WP_HTML_Active_Formatting_Elements
List of active formatting elements for handling mis-nested formatting tags.
Source: wp-includes/html-api/class-wp-html-active-formatting-elements.php
Since: 6.4.0
Access: private
Overview
The active formatting elements list handles cases where formatting elements are improperly nested in HTML. For example:
<p><b>Bold <i>Bold-Italic</b> Italic</i></p>
In a proper tree, the </b> cannot close the <b> because <i> is still open. The active formatting elements list helps reconstruct the proper formatting after such cases.

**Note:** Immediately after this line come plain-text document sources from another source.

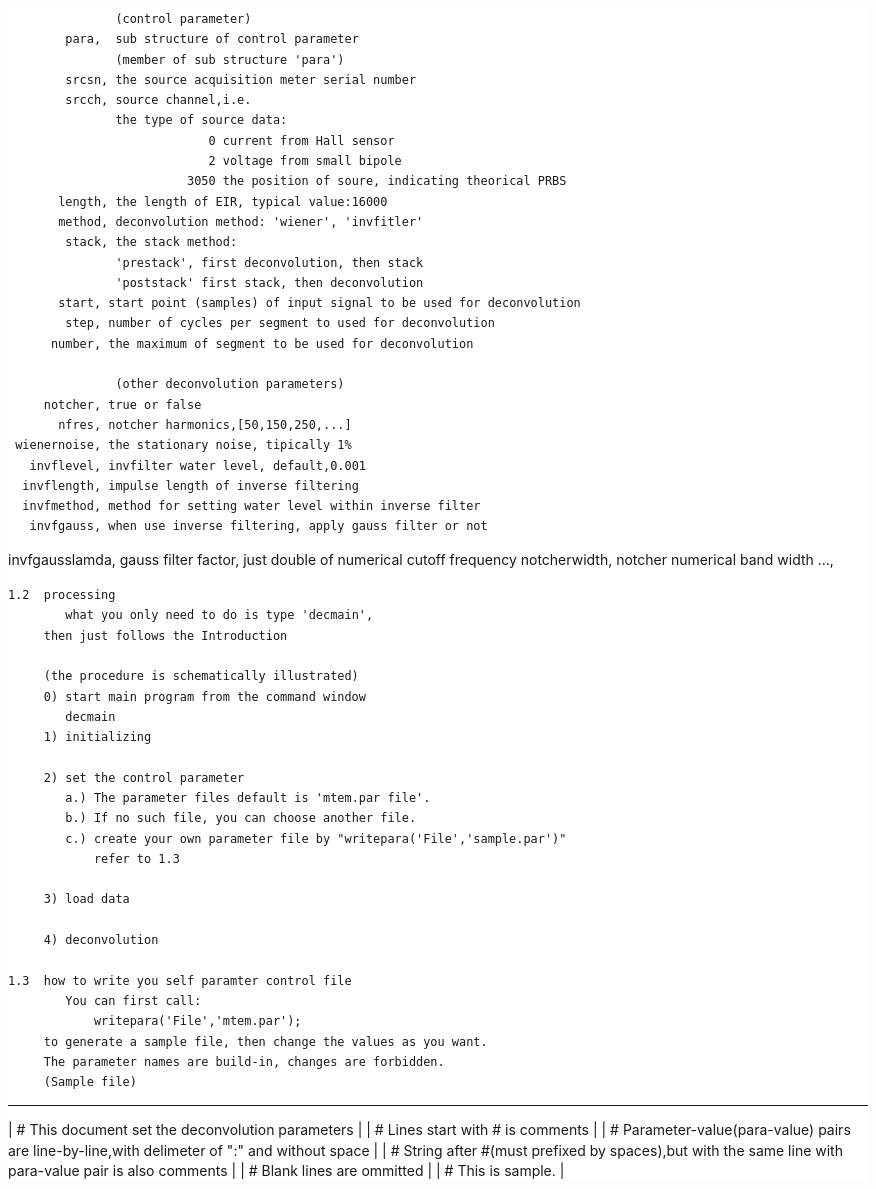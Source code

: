                    (control parameter)
            para,  sub structure of control parameter 
                   (member of sub structure 'para')
            srcsn, the source acquisition meter serial number
            srcch, source channel,i.e. 
                   the type of source data: 
                                0 current from Hall sensor
                                2 voltage from small bipole
                             3050 the position of soure, indicating theorical PRBS 
		   length, the length of EIR, typical value:16000
           method, deconvolution method: 'wiener', 'invfitler'
            stack, the stack method: 
                   'prestack', first deconvolution, then stack 
                   'poststack' first stack, then deconvolution
           start, start point (samples) of input signal to be used for deconvolution
            step, number of cycles per segment to used for deconvolution
          number, the maximum of segment to be used for deconvolution
                  
                   (other deconvolution parameters)
         notcher, true or false
           nfres, notcher harmonics,[50,150,250,...]
     wienernoise, the stationary noise, tipically 1%
	   invflevel, invfilter water level, default,0.001
      invflength, impulse length of inverse filtering
	  invfmethod, method for setting water level within inverse filter
	   invfgauss, when use inverse filtering, apply gauss filter or not
  invfgausslamda, gauss filter factor, just double of numerical cutoff frequency
    notcherwidth, notcher numerical band width
             ...,
				   
	1.2  processing
			what you only need to do is type 'decmain',
		 then just follows the Introduction
		 
		 (the procedure is schematically illustrated)
		 0) start main program from the command window
			decmain
		 1) initializing
			
		 2) set the control parameter
			a.) The parameter files default is 'mtem.par file'.
			b.) If no such file, you can choose another file.
			c.) create your own parameter file by "writepara('File','sample.par')"
			    refer to 1.3
				
		 3) load data
		
		 4) deconvolution
	
	1.3  how to write you self paramter control file
			You can first call:
				writepara('File','mtem.par');
		 to generate a sample file, then change the values as you want.
		 The parameter names are build-in, changes are forbidden.
		 (Sample file)
--------------------------------------------------------------------------------------------------------------------
|		# This document set the deconvolution parameters                                                           |
|		# Lines start with # is comments                                                                           |
|		# Parameter-value(para-value) pairs are line-by-line,with delimeter of ":" and without space               |
|		# String after #(must prefixed by spaces),but with the same line with para-value pair is also comments     |
|		# Blank lines are ommitted                                                                                 |
|		# This is sample.                                                                                          |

Markers are inserted when entering certain elements (APPLET, OBJECT, MARQUEE, TEMPLATE, TD, TH, CAPTION) to prevent formatting from "leaking" across element boundaries.
Methods
count()
Returns the number of elements in the list.
public function count()
Returns: Number of elements.
current_node()
Returns the last element in the list.
public function current_node()
Returns: WP_HTML_Token|null — Last element or null if empty.
contains_node()
Checks if a specific token is in the list.
public function contains_node( WP_HTML_Token $token )
| Parameter | Type | Description |
|---|---|---|
$token |
WP_HTML_Token | Token to find |
Returns: bool — true if found.
push()
Adds an element to the list.
public function push( WP_HTML_Token $token )
| Parameter | Type | Description |
|---|---|---|
$token |
WP_HTML_Token | Token to add |
Implements the "Noah’s Ark clause" — if there are already three elements with the same tag name, namespace, and attributes after the last marker, the earliest one is removed before adding the new element.
insert_marker()
Inserts a marker into the list.
public function insert_marker(): void
Markers prevent formatting from leaking across element boundaries. They are inserted when entering:
- APPLET
- OBJECT
- MARQUEE
- TEMPLATE
- TD
- TH
- CAPTION
remove_node()
Removes a specific token from the list.
public function remove_node( WP_HTML_Token $token )
| Parameter | Type | Description |
|---|---|---|
$token |
WP_HTML_Token | Token to remove |
Returns: bool — true if found and removed.
clear_up_to_last_marker()
Removes all elements up to and including the last marker.
public function clear_up_to_last_marker(): void
Called when leaving elements that insert markers (APPLET, OBJECT, etc.) to clean up any formatting elements that were opened inside.
walk_down()
Generator that walks from first (oldest) to last (newest).
public function walk_down()
Example:
// For '<em><strong><a>'
foreach ( $list->walk_down() as $node ) {
echo $node->node_name . ' -> ';
}
// Output: EM -> STRONG -> A ->
walk_up()
Generator that walks from last (newest) to first (oldest).
public function walk_up()
Example:
// For '<em><strong><a>'
foreach ( $list->walk_up() as $node ) {
echo $node->node_name . ' -> ';
}
// Output: A -> STRONG -> EM ->
Formatting Elements
The following elements are added to the active formatting elements list:
- A (anchor)
- B (bold)
- BIG
- CODE
- EM (emphasis)
- FONT
- I (italic)
- NOBR
- S (strikethrough)
- SMALL
- STRIKE
- STRONG
- TT (teletype)
- U (underline)
Usage Example
$list = new WP_HTML_Active_Formatting_Elements();
// Parsing '<td><b><i>' — marker inserted for TD
$list->insert_marker();
$list->push( new WP_HTML_Token( 'bk1', 'B', false ) );
$list->push( new WP_HTML_Token( 'bk2', 'I', false ) );
// List: [marker, B, I]
echo $list->count(); // 3
// Leaving TD — clear back to marker
$list->clear_up_to_last_marker();
// List is now empty
echo $list->count(); // 0
Reconstruction Algorithm
When the parser needs to reconstruct active formatting elements (e.g., after text or a new element):
- If the list is empty, or the last entry is a marker, or the last entry is already on the stack of open elements, stop.
- Let entry be the last entry in the list.
- Rewind: If entry is not the first entry and the entry before it is neither a marker nor in the stack, let entry be that previous entry and repeat step 3.
- Advance: Create an element for the token for which entry was created, append it to the current node, push it onto the stack, and replace entry with a new entry for this element.
- If entry is not the last entry in the list, go to step 4.
This ensures formatting is properly re-applied after being interrupted.